The gameplay itself was viewed in a significantly harsher light. Several critics took issue with the controls, which were viewed as imprecise, both in the platforming and in the combat phases of the game. Reviewers took issue with various parts of the combat system. Several reviewers found combat against large groups of enemies to be frustrating. Jason Venter of GameSpot singled out a specific combat stage taking place on an airship as particularly demonstrative of the Xbox 360 version's shortcomings in combat, calling the scenario "cheap". Venter did, however, have praise for the game's boss battles, which he described as "a nice change of pace because victory relies more on pattern memorization and intuition than manic combat". Edge echoed the praise for the boss battles, and both reviews lamented that such segments were not more common.
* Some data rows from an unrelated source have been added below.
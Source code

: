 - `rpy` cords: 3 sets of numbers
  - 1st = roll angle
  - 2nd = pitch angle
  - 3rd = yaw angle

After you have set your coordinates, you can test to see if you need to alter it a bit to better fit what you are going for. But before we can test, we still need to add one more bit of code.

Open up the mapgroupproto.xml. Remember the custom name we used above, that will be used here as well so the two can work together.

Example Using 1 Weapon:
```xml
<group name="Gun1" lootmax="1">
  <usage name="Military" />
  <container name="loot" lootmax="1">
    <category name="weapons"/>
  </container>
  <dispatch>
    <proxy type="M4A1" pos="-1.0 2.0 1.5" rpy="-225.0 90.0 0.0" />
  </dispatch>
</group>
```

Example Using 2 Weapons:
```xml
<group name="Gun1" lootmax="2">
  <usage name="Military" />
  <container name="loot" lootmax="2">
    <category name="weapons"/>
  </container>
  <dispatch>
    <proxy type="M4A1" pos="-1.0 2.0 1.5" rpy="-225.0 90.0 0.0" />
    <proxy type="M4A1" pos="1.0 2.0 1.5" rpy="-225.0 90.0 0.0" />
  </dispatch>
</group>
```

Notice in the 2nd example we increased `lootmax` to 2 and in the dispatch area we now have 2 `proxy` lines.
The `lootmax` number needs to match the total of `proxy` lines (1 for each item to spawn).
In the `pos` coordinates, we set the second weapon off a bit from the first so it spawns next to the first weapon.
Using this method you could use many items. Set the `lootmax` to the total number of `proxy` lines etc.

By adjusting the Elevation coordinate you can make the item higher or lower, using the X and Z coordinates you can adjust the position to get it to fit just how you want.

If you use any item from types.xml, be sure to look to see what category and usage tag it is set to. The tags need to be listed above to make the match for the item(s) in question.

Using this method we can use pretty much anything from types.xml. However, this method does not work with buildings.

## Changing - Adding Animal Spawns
Reviews were mixed on the co-op mode. While reviewers praised Bunnyguru's martial arts-inspired moveset, they did not like Bunnyguru's inability to grapple, which limits the second player's utility in some situations. Edge also complained that even when there were two players playing, the camera would always center on Scarygirl, even if that meant that Bunnyguru wound up off screen. Reviews were also mixed for the exploration and collection aspects of the game. Parkin described these aspects by stating that: "Branching paths through levels add the illusion of depth but, for players who wish to collect 100 per cent of the gems in a stage, trekking backwards and forwards through a level is an inelegant slog." Eykemans found that the game's branching paths created difficulty for players seeking to gain a rating of "perfection", but went on to recommend the game to people who enjoy searching for collectables.

Aggregate score
| Aggregator | Score |  |  |
| PC | PS3 | Xbox 360 |
| Metacritic | N/A | 66/100 | 63/100 |

Review scores
| Publication | Score |  |  |
| PC | PS3 | Xbox 360 |
| The A.V. Club | N/A | N/A | C |
| Edge | N/A | N/A | 3/10 |
| Eurogamer | N/A | N/A | 6/10 |
| GameSpot | N/A | N/A | 6/10 |
| GamesRadar+ | N/A | N/A | 3.5/5 |
| Gamezebo | 60/100 | N/A | N/A |
| GameZone | N/A | 6.5/10 | N/A |
| IGN | N/A | 7.5/10 | 7.5/10 |
| Official Xbox Magazine (US) | N/A | N/A | 6.5/10 |
| PlayStation: The Official Magazine | N/A | 6/10 | N/A |
| The Escapist | N/A | N/A | 4/5 |
| Metro | N/A | N/A | 6/10 |

==In other media==
Scarygirl is the protagonist of the eponymous Australian 3D animated film from 2023 with voice actors Anna Torv, Tim Minchin, Deborah Mailman and Sam Neill in the main roles.